Allegretti Andrew S, Patidar Kavish R, Ma Ann T, Cullaro Giuseppe
Department of Medicine, Division of Nephrology, Massachusetts General Hospital, Boston, Massachusetts, USA.
Section of Gastroenterology, Department of Medicine, Baylor College of Medicine and Michael E. DeBakey Veterans Affairs Medical Center, Houston, Texas, USA.
Hepatology. 2025 Jun 1;81(6):1878-1897. doi: 10.1097/HEP.0000000000000790. Epub 2024 Feb 14.
Hepatorenal syndrome (HRS) is a rare and highly morbid form of kidney injury unique to patients with decompensated cirrhosis. HRS is a physiologic consequence of portal hypertension, leading to a functional kidney injury that can be reversed by restoring effective circulating volume and renal perfusion. While liver transplantation is the only definitive "cure" for HRS, medical management with vasoconstrictors and i.v. albumin is a cornerstone of supportive care. Terlipressin, a V1a receptor agonist that acts on the splanchnic circulation, has been used for many years outside the United States for the treatment of HRS. However, its recent Food and Drug Administration approval has generated new interest in this population, as a new base of prescribers now work to incorporate the drug into clinical practice. In this article, we review HRS pathophysiology and diagnostic criteria, the clinical use of terlipressin and alternative therapies, and identify areas of future research in the space of HRS and kidney injury in cirrhosis.

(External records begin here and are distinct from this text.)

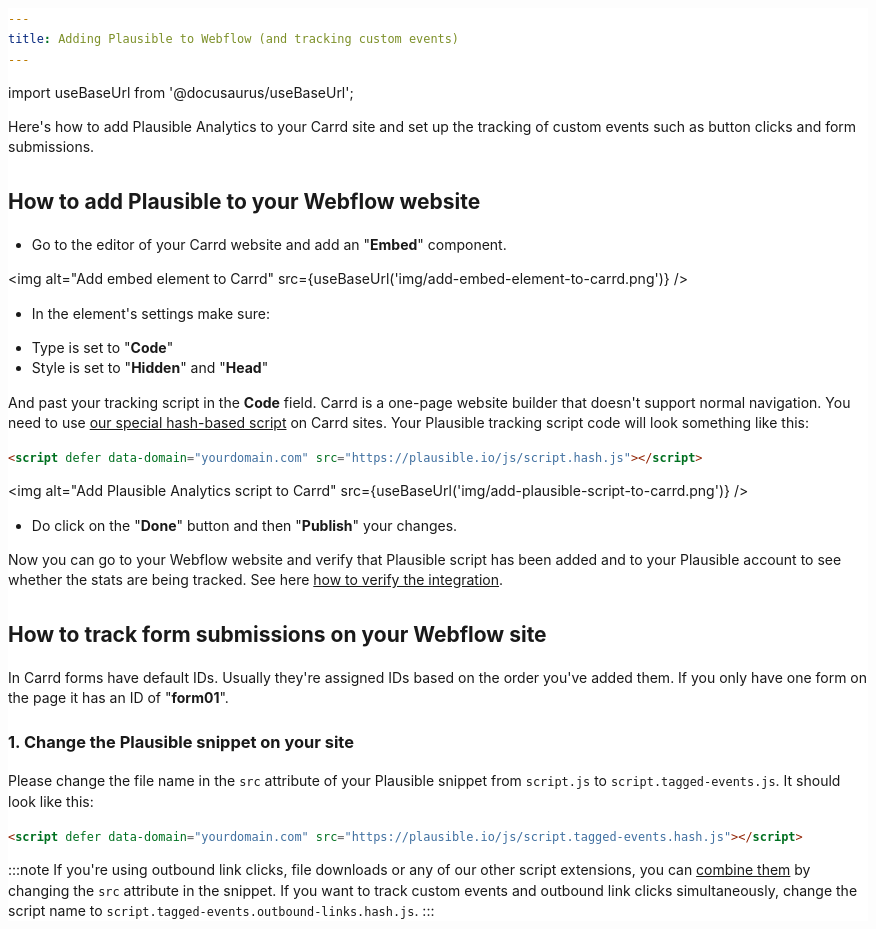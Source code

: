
 ```yaml
---
title: Adding Plausible to Webflow (and tracking custom events)
---
```


import useBaseUrl from '@docusaurus/useBaseUrl';

Here's how to add Plausible Analytics to your Carrd site and set up the tracking of custom events such as button clicks and form submissions.

## How to add Plausible to your Webflow website 

* Go to the editor of your Carrd website and add an "**Embed**" component.

<img alt="Add embed element to Carrd" src={useBaseUrl('img/add-embed-element-to-carrd.png')} />

* In the element's settings make sure: 

- Type is set to "**Code**"
- Style is set to "**Hidden**" and "**Head**"

And past your tracking script in the **Code** field. Carrd is a one-page website builder that doesn't support normal navigation. You need to use [our special hash-based script](hash-based-routing.md) on Carrd sites. Your Plausible tracking script code will look something like this:

```html
<script defer data-domain="yourdomain.com" src="https://plausible.io/js/script.hash.js"></script>
```

<img alt="Add Plausible Analytics script to Carrd" src={useBaseUrl('img/add-plausible-script-to-carrd.png')} />

* Do click on the "**Done**" button and then "**Publish**" your changes.

Now you can go to your Webflow website and verify that Plausible script has been added and to your Plausible account to see whether the stats are being tracked. See here [how to verify the integration](troubleshoot-integration.md).

## How to track form submissions on your Webflow site

In Carrd forms have default IDs. Usually they're assigned IDs based on the order you've added them. If you only have one form on the page it has an ID of "**form01**".


### 1. Change the Plausible snippet on your site

Please change the file name in the `src` attribute of your Plausible snippet from `script.js` to `script.tagged-events.js`. It should look like this:

```html
<script defer data-domain="yourdomain.com" src="https://plausible.io/js/script.tagged-events.hash.js"></script>
```

:::note
If you're using outbound link clicks, file downloads or any of our other script extensions, you can [combine them](script-extensions.md#you-can-combine-extensions-according-to-your-needs) by changing the `src` attribute in the snippet. If you want to track custom events and outbound link clicks simultaneously, change the script name to `script.tagged-events.outbound-links.hash.js`.
:::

肝肾综合征(HRS)是一种罕见且高致死率的肾损伤形式,仅见于失代偿期肝硬化患者。HRS是门静脉高压的生理后果,导致功能性肾损伤,可通过恢复有效循环血容量和肾灌注来逆转。虽然肝移植是HRS唯一确切的“治愈”方法,但使用血管收缩剂和静脉注射白蛋白进行药物治疗是支持治疗的基石。特利加压素是一种作用于内脏循环的V1a受体激动剂,多年来一直在美国以外地区用于治疗HRS。然而,其最近获得美国食品药品监督管理局批准引发了对这一人群的新关注,因为新一批开处方者正努力将该药物纳入临床实践。在本文中,我们回顾了HRS的病理生理学和诊断标准、特利加压素的临床应用及替代疗法,并确定了HRS和肝硬化肾损伤领域未来的研究方向。